1. Preliminar
La Directiva sobre las prácticas comerciales desleales [Directiva 2005/29/CE del Parlamento Europeo y del Consejo, de 11 de mayo de 2005, relativa a las prácticas comerciales desleales de las empresas en sus relaciones con los consumidores en el mercado interior, que modifica las Directivas 84/450/CEE, 97/7/CE, 98/27/CE y 2002/65/CE, y el Reglamento (CE) nº 2006/2004] ha supuesto un paso más en la armonización comunitaria del Derecho represor de la competencia desleal. Como es sabido, la Directiva 2005/29/CE no se refiere a cualquier tipo de competencia desleal. Por el contrario, sólo se aplica a las prácticas comerciales desleales de las empresas en sus relaciones con los consumidores antes, durante y después de una transacción comercial en relación con un producto.
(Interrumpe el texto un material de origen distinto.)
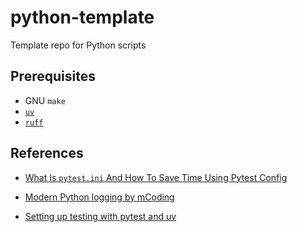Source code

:# python-template

Template repo for Python scripts

## Prerequisites

* GNU `make`
* [`uv`](https://docs.astral.sh/uv/getting-started/)
* [`ruff`](https://docs.astral.sh/ruff/)

## References

* [What Is `pytest.ini` And How To Save Time Using Pytest Config](https://pytest-with-eric.com/pytest-best-practices/pytest-ini/)

* [Modern Python logging by mCoding](https://youtu.be/9L77QExPmI0?si=EDRh39OPNngN1s6X)

* [Setting up testing with pytest and uv](https://pydevtools.com/handbook/tutorial/setting-up-testing-with-pytest-and-uv/)
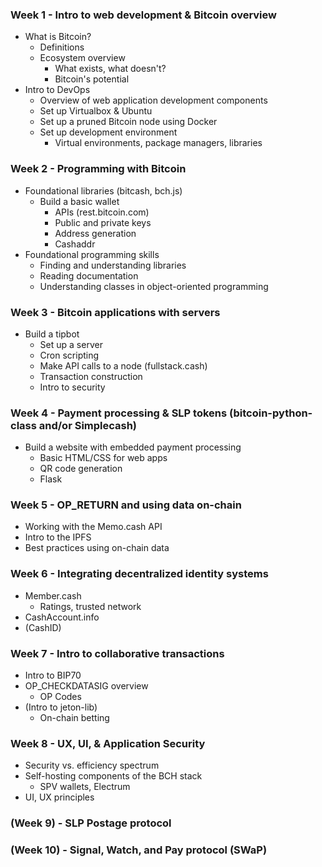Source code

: ### Week 1 - Intro to web development & Bitcoin overview
- What is Bitcoin?
	- Definitions
	- Ecosystem overview
		- What exists, what doesn't?
		- Bitcoin's potential
- Intro to DevOps
	- Overview of web application development components
	- Set up Virtualbox & Ubuntu
	- Set up a pruned Bitcoin node using Docker
	- Set up development environment
		- Virtual environments, package managers, libraries

### Week 2 - Programming with Bitcoin
- Foundational libraries (bitcash, bch.js)
	- Build a basic wallet
		- APIs (rest.bitcoin.com)
		- Public and private keys
		- Address generation
		- Cashaddr
- Foundational programming skills
	- Finding and understanding libraries
	- Reading documentation
	- Understanding classes in object-oriented programming

### Week 3 - Bitcoin applications with servers
- Build a tipbot
	- Set up a server
   	- Cron scripting
	- Make API calls to a node (fullstack.cash)
	- Transaction construction
	- Intro to security

### Week 4 - Payment processing & SLP tokens (bitcoin-python-class and/or Simplecash)
- Build a website with embedded payment processing
 	- Basic HTML/CSS for web apps
	- QR code generation
	- Flask

### Week 5 - OP_RETURN and using data on-chain
- Working with the Memo.cash API
- Intro to the IPFS
- Best practices using on-chain data

### Week 6 - Integrating decentralized identity systems
- Member.cash
	- Ratings, trusted network
- CashAccount.info
- (CashID)

### Week 7 - Intro to collaborative transactions
- Intro to BIP70
- OP_CHECKDATASIG overview
	- OP Codes
- (Intro to jeton-lib)
 	- On-chain betting

### Week 8 - UX, UI, & Application Security
- Security vs. efficiency spectrum
- Self-hosting components of the BCH stack
 	- SPV wallets, Electrum
- UI, UX principles

### (Week 9) - SLP Postage protocol

### (Week 10) - Signal, Watch, and Pay protocol (SWaP)
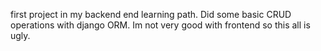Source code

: first project in my backend end learning path. Did some basic CRUD operations with django ORM. Im not very good with frontend so this all is ugly.
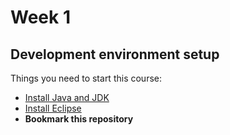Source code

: # Week 1

## Development environment setup

Things you need to start this course:

* [Install Java and JDK](http://www.oracle.com/technetwork/java/javase/downloads/index.html)
* [Install Eclipse](https://eclipse.org/)
* **Bookmark this repository**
A este respecto, la Directiva define el concepto de práctica comercial como todo acto, omisión, conducta o manifestación, o comunicación comercial, incluidas la publicidad y la comercialización, procedente de un comerciante y directamente relacionado con la promoción, la venta o el suministro de un producto a los consumidores.Así definida, una práctica comercial es reputada desleal por la Directiva, si es contraria a los requisitos de la diligencia profesional, y distorsiona o puede distorsionar de manera sustancial, con respecto al producto de que se trate, el comportamiento económico del consumidor medio al que afecta o al que se dirige la práctica, o del miembro medio del grupo, si se trata de una práctica comercial dirigida a un grupo concreto de consumidores.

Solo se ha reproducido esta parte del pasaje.